If you're just playing around with your personal project/web site, you just added a giant round of whack-a-cache to your "let's finally clean up my personal server mess" evening.
As most who's ever worked with web hosting can confirm, small business customers often have no idea of what they're doing, and I've talked to many people who switched providers after seeing an ad for cheap hosting, without realising that they have to a) wait for the DNS changes to propagate, b) that they have to actually move their web site from one provider to another.
Subsequently, my previous employer lowered the default TTL simply because it got rid of all the bad Trustpilot ratings about customers being "prevented from leaving", and started offering a "move my WordPress site for me" service to profit from all the panicking new-comers who had no idea about how to do trivial things like importing/exporting a database and transferring files.
It would have been interested to see actual delay rather than qualitative results of the nature "<x>% wasn't in cache so this is horrible!". Admins and users don't care if it's in cache, they care what the impact to operations and load time is. https://www.dnsperf.com/dns-speed-benchmark says lookup times for my personal domain results in 20ms-40ms. Ironically the same dns test for 00f.net is taking 100ms-150ms.
99% of apps will gladly trade a 30ms increase in session start (assuming the browser's prefetcher hasn't already beaten them to it) to not have to worry about things taking an hour to change.
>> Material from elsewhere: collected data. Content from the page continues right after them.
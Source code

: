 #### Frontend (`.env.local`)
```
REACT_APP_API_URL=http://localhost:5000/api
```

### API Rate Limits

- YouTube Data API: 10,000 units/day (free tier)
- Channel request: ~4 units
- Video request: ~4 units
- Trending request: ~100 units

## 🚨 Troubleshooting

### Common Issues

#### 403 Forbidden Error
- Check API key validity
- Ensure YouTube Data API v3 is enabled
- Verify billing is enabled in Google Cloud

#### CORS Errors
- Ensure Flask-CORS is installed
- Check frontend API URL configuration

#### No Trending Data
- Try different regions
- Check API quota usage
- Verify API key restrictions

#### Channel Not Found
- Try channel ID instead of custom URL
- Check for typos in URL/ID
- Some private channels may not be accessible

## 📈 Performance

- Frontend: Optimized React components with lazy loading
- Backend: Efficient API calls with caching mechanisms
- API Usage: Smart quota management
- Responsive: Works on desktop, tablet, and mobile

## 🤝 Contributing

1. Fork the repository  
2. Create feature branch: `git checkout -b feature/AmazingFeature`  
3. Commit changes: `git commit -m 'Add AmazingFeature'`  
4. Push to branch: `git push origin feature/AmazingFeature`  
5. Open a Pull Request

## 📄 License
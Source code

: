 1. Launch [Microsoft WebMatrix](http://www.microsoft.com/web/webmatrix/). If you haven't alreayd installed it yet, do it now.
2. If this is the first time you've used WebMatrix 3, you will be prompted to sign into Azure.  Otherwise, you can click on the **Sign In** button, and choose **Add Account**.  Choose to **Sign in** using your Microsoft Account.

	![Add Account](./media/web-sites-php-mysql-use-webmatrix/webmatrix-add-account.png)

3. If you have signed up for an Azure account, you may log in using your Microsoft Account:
Not all efficiency is about how technically slick something is.
I just tested 00f.net and got as low numbers as 6ms. Latency is a question about network traffic between the client and the server, and unless you use anycast you will get different latency depending on what place in the world the client and server reside in, and if you use anycast it depend on how good the contracts and spread the anycast network has.
Very true, looks to be hosted out of Europe. The point about 00f.net optimizing for ease of operation vs optimizing milliseconds of performance only holds doubly true with this information though.
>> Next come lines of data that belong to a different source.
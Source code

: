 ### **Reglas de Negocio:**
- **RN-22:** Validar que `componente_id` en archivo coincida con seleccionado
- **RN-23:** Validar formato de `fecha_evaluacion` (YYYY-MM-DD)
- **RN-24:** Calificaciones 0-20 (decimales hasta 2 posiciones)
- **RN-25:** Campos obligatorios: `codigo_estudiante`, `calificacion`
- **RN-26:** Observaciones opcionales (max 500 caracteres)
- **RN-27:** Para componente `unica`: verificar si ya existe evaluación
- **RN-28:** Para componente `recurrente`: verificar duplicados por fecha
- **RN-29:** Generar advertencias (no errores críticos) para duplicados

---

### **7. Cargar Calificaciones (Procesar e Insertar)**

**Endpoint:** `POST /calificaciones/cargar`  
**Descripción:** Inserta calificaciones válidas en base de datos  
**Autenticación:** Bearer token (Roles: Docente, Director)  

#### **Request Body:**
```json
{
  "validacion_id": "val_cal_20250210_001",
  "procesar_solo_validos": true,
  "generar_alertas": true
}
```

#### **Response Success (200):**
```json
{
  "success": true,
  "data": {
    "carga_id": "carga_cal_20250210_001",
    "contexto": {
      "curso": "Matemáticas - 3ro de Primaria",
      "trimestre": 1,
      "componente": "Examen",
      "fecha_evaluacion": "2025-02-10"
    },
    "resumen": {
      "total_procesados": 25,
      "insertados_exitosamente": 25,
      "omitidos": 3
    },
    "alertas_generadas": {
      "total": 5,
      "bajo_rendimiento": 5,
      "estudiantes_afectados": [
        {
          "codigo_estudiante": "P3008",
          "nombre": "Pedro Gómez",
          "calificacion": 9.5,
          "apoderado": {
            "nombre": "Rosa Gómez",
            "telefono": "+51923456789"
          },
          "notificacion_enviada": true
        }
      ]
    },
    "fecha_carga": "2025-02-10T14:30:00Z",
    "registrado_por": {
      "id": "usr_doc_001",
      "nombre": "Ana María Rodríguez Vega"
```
Hug of death by the looks of it. Maybe they need to quickly change their DNS entries to point to a better server :-)
Doesn’t work for me. This does:
> I’m not including “for failover” in that list. In today’s architectures, DNS is not used for failover any more.
I mean, my company does this for certain failure scenarios involving our CDNs. Can anyone tell me why we're idiots, or is this just hyperbole?
This is very common (Dynect, NS1, AWS, GCP, etc all depend on this for monitoring and failover). The author is an incorrect.
amazon.com, reddit.com, facebook.com, and others use low TTLs on their domains for this reason. Anyone who can't maintain an anycast infrastructure around the world and doesn't want to depend on Cloudflare will use this method.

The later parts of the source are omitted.